* What you will do
The answer is to be the data below, written out in full and exactly.

BEGIN Working data

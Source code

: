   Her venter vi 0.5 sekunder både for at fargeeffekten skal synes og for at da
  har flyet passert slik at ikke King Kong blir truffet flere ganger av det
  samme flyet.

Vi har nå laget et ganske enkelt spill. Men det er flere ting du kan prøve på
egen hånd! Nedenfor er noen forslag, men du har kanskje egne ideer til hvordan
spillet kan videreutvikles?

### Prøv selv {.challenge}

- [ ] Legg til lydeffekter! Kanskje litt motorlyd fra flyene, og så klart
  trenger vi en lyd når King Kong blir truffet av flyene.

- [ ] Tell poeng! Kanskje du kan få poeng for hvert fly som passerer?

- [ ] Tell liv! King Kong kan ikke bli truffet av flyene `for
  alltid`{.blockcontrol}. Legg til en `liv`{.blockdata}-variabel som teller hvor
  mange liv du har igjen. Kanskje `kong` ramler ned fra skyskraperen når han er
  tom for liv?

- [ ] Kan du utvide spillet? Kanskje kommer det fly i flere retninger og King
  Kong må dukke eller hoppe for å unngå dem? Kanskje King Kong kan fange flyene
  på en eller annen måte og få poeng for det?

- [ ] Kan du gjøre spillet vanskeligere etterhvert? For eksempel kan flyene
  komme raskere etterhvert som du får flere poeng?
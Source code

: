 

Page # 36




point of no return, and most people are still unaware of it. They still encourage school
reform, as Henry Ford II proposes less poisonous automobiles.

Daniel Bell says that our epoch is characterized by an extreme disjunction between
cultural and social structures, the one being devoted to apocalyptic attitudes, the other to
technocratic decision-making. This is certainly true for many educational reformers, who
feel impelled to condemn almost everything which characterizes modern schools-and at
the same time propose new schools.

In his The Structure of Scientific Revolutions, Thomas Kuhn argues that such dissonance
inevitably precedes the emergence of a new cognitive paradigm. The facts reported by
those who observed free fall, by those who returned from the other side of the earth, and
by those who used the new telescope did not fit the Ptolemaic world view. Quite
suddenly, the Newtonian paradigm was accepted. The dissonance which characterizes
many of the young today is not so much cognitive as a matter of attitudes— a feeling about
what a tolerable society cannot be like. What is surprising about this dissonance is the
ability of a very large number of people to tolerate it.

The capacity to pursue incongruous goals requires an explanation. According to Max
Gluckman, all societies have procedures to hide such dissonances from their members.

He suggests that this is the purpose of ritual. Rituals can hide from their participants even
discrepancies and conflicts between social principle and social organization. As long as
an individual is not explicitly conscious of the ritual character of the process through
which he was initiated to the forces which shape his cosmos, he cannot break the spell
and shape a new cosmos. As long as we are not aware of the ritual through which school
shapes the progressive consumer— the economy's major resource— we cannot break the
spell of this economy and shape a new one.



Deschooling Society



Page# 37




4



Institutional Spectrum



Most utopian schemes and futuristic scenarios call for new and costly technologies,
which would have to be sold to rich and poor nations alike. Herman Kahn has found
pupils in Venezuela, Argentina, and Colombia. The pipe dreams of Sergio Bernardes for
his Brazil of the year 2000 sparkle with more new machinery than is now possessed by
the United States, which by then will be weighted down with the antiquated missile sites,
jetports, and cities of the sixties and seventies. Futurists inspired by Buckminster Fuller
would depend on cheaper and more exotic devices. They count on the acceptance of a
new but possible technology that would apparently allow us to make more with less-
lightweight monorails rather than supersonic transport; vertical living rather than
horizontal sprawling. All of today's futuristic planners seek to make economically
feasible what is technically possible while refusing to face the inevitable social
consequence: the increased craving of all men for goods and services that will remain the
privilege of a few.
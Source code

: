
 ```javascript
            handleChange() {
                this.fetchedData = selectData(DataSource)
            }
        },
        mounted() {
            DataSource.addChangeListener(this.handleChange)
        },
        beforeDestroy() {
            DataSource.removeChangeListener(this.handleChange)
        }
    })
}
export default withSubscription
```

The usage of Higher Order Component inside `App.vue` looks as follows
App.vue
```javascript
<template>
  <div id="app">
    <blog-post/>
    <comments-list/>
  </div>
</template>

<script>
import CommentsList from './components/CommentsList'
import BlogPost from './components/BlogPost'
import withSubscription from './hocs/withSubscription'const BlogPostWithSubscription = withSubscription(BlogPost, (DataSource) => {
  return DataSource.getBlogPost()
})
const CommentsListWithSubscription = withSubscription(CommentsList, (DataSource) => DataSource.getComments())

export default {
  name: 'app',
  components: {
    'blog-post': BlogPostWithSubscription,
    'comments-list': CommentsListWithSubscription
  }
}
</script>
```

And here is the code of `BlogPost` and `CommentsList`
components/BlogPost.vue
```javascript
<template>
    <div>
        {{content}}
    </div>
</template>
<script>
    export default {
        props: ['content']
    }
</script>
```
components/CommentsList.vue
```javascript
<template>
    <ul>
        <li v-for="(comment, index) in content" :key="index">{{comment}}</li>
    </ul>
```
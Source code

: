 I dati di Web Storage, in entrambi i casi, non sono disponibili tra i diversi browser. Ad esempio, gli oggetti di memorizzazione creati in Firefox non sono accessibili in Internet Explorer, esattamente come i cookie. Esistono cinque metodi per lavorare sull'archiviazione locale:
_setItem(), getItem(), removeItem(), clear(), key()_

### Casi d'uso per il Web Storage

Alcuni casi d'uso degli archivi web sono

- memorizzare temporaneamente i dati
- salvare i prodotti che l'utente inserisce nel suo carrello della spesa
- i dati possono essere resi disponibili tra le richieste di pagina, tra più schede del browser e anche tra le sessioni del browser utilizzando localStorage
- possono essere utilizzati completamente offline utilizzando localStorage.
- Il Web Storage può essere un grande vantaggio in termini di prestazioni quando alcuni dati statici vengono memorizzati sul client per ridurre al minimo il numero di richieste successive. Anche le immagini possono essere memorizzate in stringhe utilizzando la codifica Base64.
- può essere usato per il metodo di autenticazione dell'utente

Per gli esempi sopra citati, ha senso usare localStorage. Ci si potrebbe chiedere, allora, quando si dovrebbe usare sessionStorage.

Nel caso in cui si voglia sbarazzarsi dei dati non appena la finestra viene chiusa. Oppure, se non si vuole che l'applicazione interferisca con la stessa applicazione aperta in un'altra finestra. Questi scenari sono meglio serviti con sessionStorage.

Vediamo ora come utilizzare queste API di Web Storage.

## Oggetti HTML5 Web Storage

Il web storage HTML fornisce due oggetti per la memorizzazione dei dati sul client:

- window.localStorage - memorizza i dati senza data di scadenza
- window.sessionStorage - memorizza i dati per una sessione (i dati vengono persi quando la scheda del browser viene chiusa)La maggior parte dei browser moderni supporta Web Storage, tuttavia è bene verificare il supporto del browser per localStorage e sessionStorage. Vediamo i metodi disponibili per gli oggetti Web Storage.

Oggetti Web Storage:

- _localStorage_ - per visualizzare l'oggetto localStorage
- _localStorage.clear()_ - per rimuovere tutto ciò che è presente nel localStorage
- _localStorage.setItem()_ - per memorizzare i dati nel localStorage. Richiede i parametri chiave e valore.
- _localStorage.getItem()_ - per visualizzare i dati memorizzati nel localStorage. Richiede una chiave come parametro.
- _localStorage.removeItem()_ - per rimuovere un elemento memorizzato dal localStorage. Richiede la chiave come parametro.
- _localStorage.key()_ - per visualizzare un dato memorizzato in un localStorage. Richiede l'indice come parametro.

END Working data

* Response below
Source code

:   Her venter vi 0.5 sekunder både for at fargeeffekten skal synes og for at da
  har flyet passert slik at ikke King Kong blir truffet flere ganger av det
  samme flyet.

Vi har nå laget et ganske enkelt spill. Men det er flere ting du kan prøve på
egen hånd! Nedenfor er noen forslag, men du har kanskje egne ideer til hvordan
spillet kan videreutvikles?

### Prøv selv {.challenge}

- [ ] Legg til lydeffekter! Kanskje litt motorlyd fra flyene, og så klart
  trenger vi en lyd når King Kong blir truffet av flyene.

- [ ] Tell poeng! Kanskje du kan få poeng for hvert fly som passerer?

- [ ] Tell liv! King Kong kan ikke bli truffet av flyene `for
  alltid`{.blockcontrol}. Legg til en `liv`{.blockdata}-variabel som teller hvor
  mange liv du har igjen. Kanskje `kong` ramler ned fra skyskraperen når han er
  tom for liv?

- [ ] Kan du utvide spillet? Kanskje kommer det fly i flere retninger og King
  Kong må dukke eller hoppe for å unngå dem? Kanskje King Kong kan fange flyene
  på en eller annen måte og få poeng for det?

- [ ] Kan du gjøre spillet vanskeligere etterhvert? For eksempel kan flyene
  komme raskere etterhvert som du får flere poeng?
Source code

: 

Page # 36




point of no return, and most people are still unaware of it. They still encourage school
reform, as Henry Ford II proposes less poisonous automobiles.

Daniel Bell says that our epoch is characterized by an extreme disjunction between
cultural and social structures, the one being devoted to apocalyptic attitudes, the other to
technocratic decision-making. This is certainly true for many educational reformers, who
feel impelled to condemn almost everything which characterizes modern schools-and at
the same time propose new schools.

In his The Structure of Scientific Revolutions, Thomas Kuhn argues that such dissonance
inevitably precedes the emergence of a new cognitive paradigm. The facts reported by
those who observed free fall, by those who returned from the other side of the earth, and
by those who used the new telescope did not fit the Ptolemaic world view. Quite
suddenly, the Newtonian paradigm was accepted. The dissonance which characterizes
many of the young today is not so much cognitive as a matter of attitudes— a feeling about
what a tolerable society cannot be like. What is surprising about this dissonance is the
ability of a very large number of people to tolerate it.

The capacity to pursue incongruous goals requires an explanation. According to Max
Gluckman, all societies have procedures to hide such dissonances from their members.

He suggests that this is the purpose of ritual. Rituals can hide from their participants even
discrepancies and conflicts between social principle and social organization. As long as
an individual is not explicitly conscious of the ritual character of the process through
which he was initiated to the forces which shape his cosmos, he cannot break the spell
and shape a new cosmos. As long as we are not aware of the ritual through which school
shapes the progressive consumer— the economy's major resource— we cannot break the
spell of this economy and shape a new one.



Deschooling Society



Page# 37




4



Institutional Spectrum



Most utopian schemes and futuristic scenarios call for new and costly technologies,
which would have to be sold to rich and poor nations alike. Herman Kahn has found
pupils in Venezuela, Argentina, and Colombia. The pipe dreams of Sergio Bernardes for
his Brazil of the year 2000 sparkle with more new machinery than is now possessed by
the United States, which by then will be weighted down with the antiquated missile sites,
jetports, and cities of the sixties and seventies. Futurists inspired by Buckminster Fuller
would depend on cheaper and more exotic devices. They count on the acceptance of a
new but possible technology that would apparently allow us to make more with less-
lightweight monorails rather than supersonic transport; vertical living rather than
horizontal sprawling. All of today's futuristic planners seek to make economically
feasible what is technically possible while refusing to face the inevitable social
consequence: the increased craving of all men for goods and services that will remain the
privilege of a few.
Source code

:
 ```javascript
            handleChange() {
                this.fetchedData = selectData(DataSource)
            }
        },
        mounted() {
            DataSource.addChangeListener(this.handleChange)
        },
        beforeDestroy() {
            DataSource.removeChangeListener(this.handleChange)
        }
    })
}
export default withSubscription
```

The usage of Higher Order Component inside `App.vue` looks as follows
App.vue
```javascript
<template>
  <div id="app">
    <blog-post/>
    <comments-list/>
  </div>
</template>

<script>
import CommentsList from './components/CommentsList'
import BlogPost from './components/BlogPost'
import withSubscription from './hocs/withSubscription'const BlogPostWithSubscription = withSubscription(BlogPost, (DataSource) => {
  return DataSource.getBlogPost()
})
const CommentsListWithSubscription = withSubscription(CommentsList, (DataSource) => DataSource.getComments())

export default {
  name: 'app',
  components: {
    'blog-post': BlogPostWithSubscription,
    'comments-list': CommentsListWithSubscription
  }
}
</script>
```

And here is the code of `BlogPost` and `CommentsList`
components/BlogPost.vue
```javascript
<template>
    <div>
        {{content}}
    </div>
</template>
<script>
    export default {
        props: ['content']
    }
</script>
```
components/CommentsList.vue
```javascript
<template>
    <ul>
        <li v-for="(comment, index) in content" :key="index">{{comment}}</li>
    </ul>
```
Source code

: I dati di Web Storage, in entrambi i casi, non sono disponibili tra i diversi browser. Ad esempio, gli oggetti di memorizzazione creati in Firefox non sono accessibili in Internet Explorer, esattamente come i cookie. Esistono cinque metodi per lavorare sull'archiviazione locale:
_setItem(), getItem(), removeItem(), clear(), key()_

### Casi d'uso per il Web Storage

Alcuni casi d'uso degli archivi web sono

- memorizzare temporaneamente i dati
- salvare i prodotti che l'utente inserisce nel suo carrello della spesa
- i dati possono essere resi disponibili tra le richieste di pagina, tra più schede del browser e anche tra le sessioni del browser utilizzando localStorage
- possono essere utilizzati completamente offline utilizzando localStorage.
- Il Web Storage può essere un grande vantaggio in termini di prestazioni quando alcuni dati statici vengono memorizzati sul client per ridurre al minimo il numero di richieste successive. Anche le immagini possono essere memorizzate in stringhe utilizzando la codifica Base64.
- può essere usato per il metodo di autenticazione dell'utente

Per gli esempi sopra citati, ha senso usare localStorage. Ci si potrebbe chiedere, allora, quando si dovrebbe usare sessionStorage.

Nel caso in cui si voglia sbarazzarsi dei dati non appena la finestra viene chiusa. Oppure, se non si vuole che l'applicazione interferisca con la stessa applicazione aperta in un'altra finestra. Questi scenari sono meglio serviti con sessionStorage.

Vediamo ora come utilizzare queste API di Web Storage.

## Oggetti HTML5 Web Storage

Il web storage HTML fornisce due oggetti per la memorizzazione dei dati sul client:

- window.localStorage - memorizza i dati senza data di scadenza
- window.sessionStorage - memorizza i dati per una sessione (i dati vengono persi quando la scheda del browser viene chiusa)La maggior parte dei browser moderni supporta Web Storage, tuttavia è bene verificare il supporto del browser per localStorage e sessionStorage. Vediamo i metodi disponibili per gli oggetti Web Storage.

Oggetti Web Storage:

- _localStorage_ - per visualizzare l'oggetto localStorage
- _localStorage.clear()_ - per rimuovere tutto ciò che è presente nel localStorage
- _localStorage.setItem()_ - per memorizzare i dati nel localStorage. Richiede i parametri chiave e valore.
- _localStorage.getItem()_ - per visualizzare i dati memorizzati nel localStorage. Richiede una chiave come parametro.
- _localStorage.removeItem()_ - per rimuovere un elemento memorizzato dal localStorage. Richiede la chiave come parametro.
- _localStorage.key()_ - per visualizzare un dato memorizzato in un localStorage. Richiede l'indice come parametro.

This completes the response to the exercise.